The driving force behind all of this is the need to clean up our act in the face of the global crises of climate and waste, reduce our use of plastics, stop landfill, with its use and pollution of land and production of greenhouse gases. The aim is for Wales to become a 'zero waste' nation by 2050. In 2017, Wales exceeded its target of 58% recycling, managing 63-64%. There is a target to recycle 70% of waste by 2025 and Wales is well set to achieve that, but some counties are better at it than others. Pembrokeshire was meeting the targets and improving, but not exceeding them, hence the need for changes. Councils face fines if they fail to meet their targets.

This wasn't really a big change, although it does seem to have caused a disproportionate amount of upheaval.

We previously had a green caddy for food waste, orange bag for recyclables (plastic bottles, cans, foil, card and paper) collected weekly; a green box for glass bottles and jars, and black plastic bags (which we had to buy ourselves, although a few years ago, they were provided by the council) for anything else - the 'residual waste', collected fortnightly. There is also an optional subscription for a wheelie bin for garden waste. Some supermarkets took (and still take) things like old plastic carrier bags, batteries and printer ink cartridges and the tip, sorry, 'waste and recycling centre', could take pretty much everything else, some of which is recyclable, such as electricals, lightbulbs and rags. (I knew that wearable clothing and shoes were collected, but rags and worn-out footwear was news to me.)

Now, we have kept the food waste caddy, the optional garden waste subscription and the glass box, although the latter is now emptied weekly along with the other recyclables. There is a new service with purple bags for nappies, incontinence pads and the like, collected fortnightly, for which users register. The orange bag has been replaced by a blue lidded box for (clean, dry) paper, a blue weighted woven plastic bag for (clean, dry) card and a red weighted woven plastic bag for plastics (all sorts of recyclable plastic bottles, boxes and trays except for brown or black plastics, and excluding plastic bags, wrappings and films), tetrapaks, cans, foil. We can also put out batteries for recycling in a separate (ziploc, plastic) bag. Once every three weeks, we can put out 'residual waste', now in council-supplied grey bags, which are not opaque, so recyclables carelessly tossed into the residual waste can be spotted. We get the equivalent of 52 bags, one per week, and 'a household' can put out a maximum of three bags at a time, although large households can get additional green bags and put one of those out per collection too.

We have new, big, colourful bin lorries with a number of holes down the side. And for many people, their bin day changed.

Changes. Oh deary me.
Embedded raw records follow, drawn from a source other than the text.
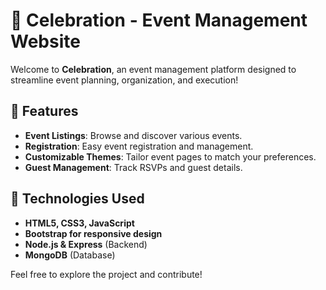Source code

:# 🎉 Celebration - Event Management Website

Welcome to **Celebration**, an event management platform designed to streamline event planning, organization, and execution!

## 🌟 Features
- **Event Listings**: Browse and discover various events.
- **Registration**: Easy event registration and management.
- **Customizable Themes**: Tailor event pages to match your preferences.
- **Guest Management**: Track RSVPs and guest details.

## 🚀 Technologies Used
- **HTML5, CSS3, JavaScript**
- **Bootstrap for responsive design**
- **Node.js & Express** (Backend)
- **MongoDB** (Database)

Feel free to explore the project and contribute!

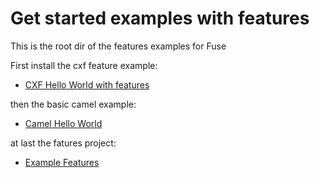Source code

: Get started examples with features
==================================

This is the root dir of the features examples for Fuse

First install the cxf feature example:

* [CXF Hello World with features](cxf-hello-world-features/README.md)

then the basic camel example:

* [Camel Hello World](../basic-examples/README.md)

at last the fatures project:

* [Example Features](features/README.md)





 
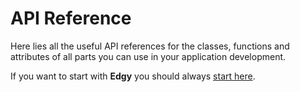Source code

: # API Reference

Here lies all the useful API references for the classes, functions and attributes of all
parts you can use in your application development.

If you want to start with **Edgy** you should always [start here](https://edgy.dymmond.com/edgy).
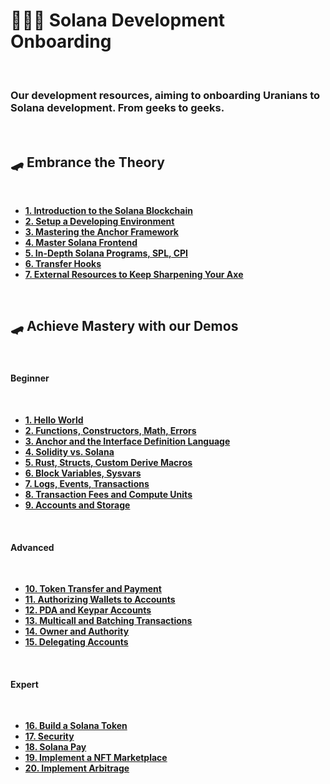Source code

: # 👩🏽‍💻 Solana Development Onboarding

<br>

### Our development resources, aiming to onboarding Uranians to Solana development. From geeks to geeks.

<br>

## 🛹 Embrance the Theory

<br>

* **[1. Introduction to the Solana Blockchain](chapters/01_intro.md)**
* **[2. Setup a Developing Environment](chapters/02_dev_env.md)**
* **[3. Mastering the Anchor Framework](chapters/03_anchor.md)**
* **[4. Master Solana Frontend](chapters/04_frontend.md)**
* **[5. In-Depth Solana Programs, SPL, CPI](chapters/05_programs_in_depth.md)**
* **[6. Transfer Hooks](chapters/06_transfer_hooks.md)**
* **[7. External Resources to Keep Sharpening Your Axe](chapters/07_sharpening_your_axes.md)**



<br>


## 🛹 Achieve Mastery with our Demos

<br>

#### Beginner

<br>

* **[1. Hello World](demos/01_hello_world)**
* **[2. Functions, Constructors, Math, Errors](demos/02_functions)**
* **[3. Anchor and the Interface Definition Language](demos/03_anchor)**
* **[4. Solidity vs. Solana](demos/04_sol_vs_sol)**
* **[5. Rust, Structs, Custom Derive Macros](demos/05_rust)**
* **[6. Block Variables, Sysvars](demos/06_blocks)**
* **[7. Logs, Events, Transactions](demos/07_logs_events_txs)**
* **[8. Transaction Fees and Compute Units](demos/08_transactions)**
* **[9. Accounts and Storage](demos/09_accounts_and_storage)**


<br>

#### Advanced

<br>

* **[10. Token Transfer and Payment](demos/10_payment)**
* **[11. Authorizing Wallets to Accounts](demos/11_wallets_to_account)**
* **[12. PDA and Keypar Accounts](demos/12_pda)**
* **[13. Multicall and Batching Transactions](demos/13_multicall)**
* **[14. Owner and Authority](demos/14_ownership)**
* **[15. Delegating Accounts](demos/15_delegating)**


<br>

#### Expert

<br>

* **[16. Build a Solana Token](demos/16_token)**
* **[17. Security](demos/17_security)**
* **[18. Solana Pay](demos/18_solana_pay)**
* **[19. Implement a NFT Marketplace](demos/19_nft_marketplace)**
* **[20. Implement Arbitrage](demos/20_arbitrage)**








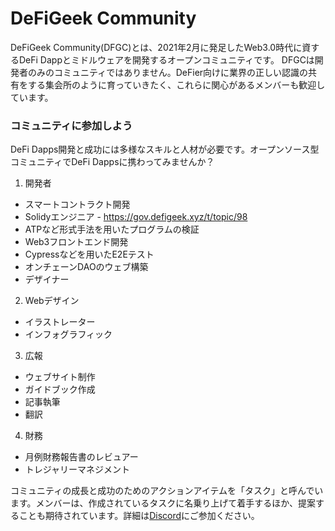 # DeFiGeek Community

DeFiGeek Community(DFGC)とは、2021年2月に発足したWeb3.0時代に資するDeFi Dappとミドルウェアを開発するオープンコミュニティです。 DFGCは開発者のみのコミュニティではありません。DeFier向けに業界の正しい認識の共有をする集会所のように育っていきたく、これらに関心があるメンバーも歓迎しています。


### コミュニティに参加しよう

DeFi Dapps開発と成功には多様なスキルと人材が必要です。オープンソース型コミュニティでDeFi Dappsに携わってみませんか？

1. 開発者
- スマートコントラクト開発
- Solidyエンジニア - https://gov.defigeek.xyz/t/topic/98
- ATPなど形式手法を用いたプログラムの検証
- Web3フロントエンド開発
- Cypressなどを用いたE2Eテスト
- オンチェーンDAOのウェブ構築
- デザイナー

2. Webデザイン
- イラストレーター
- インフォグラフィック

3. 広報
- ウェブサイト制作
- ガイドブック作成
- 記事執筆
- 翻訳

4. 財務
- 月例財務報告書のレビュアー
- トレジャリーマネジメント

コミュニティの成長と成功のためのアクションアイテムを「タスク」と呼んでいます。メンバーは、作成されているタスクに名乗り上げて着手するほか、提案することも期待されています。詳細は[Discord](https://discord.gg/FQYXqVBEnh)にご参加ください。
People are largely resistant to change, and when changes are made which people find difficult, impractical and onerous in terms of time and energy, there will be problems.

When changes are planned and implemented, communication is key. There was some drip-feeding and a demonstration at the county show (for those who could afford to go!). Eventually, we received an information pack through the door, which included a glaring mistake in the collections calendar for some areas, including mine. (And, I later learned, other mistakes.) What, no proofreading? Evidently not.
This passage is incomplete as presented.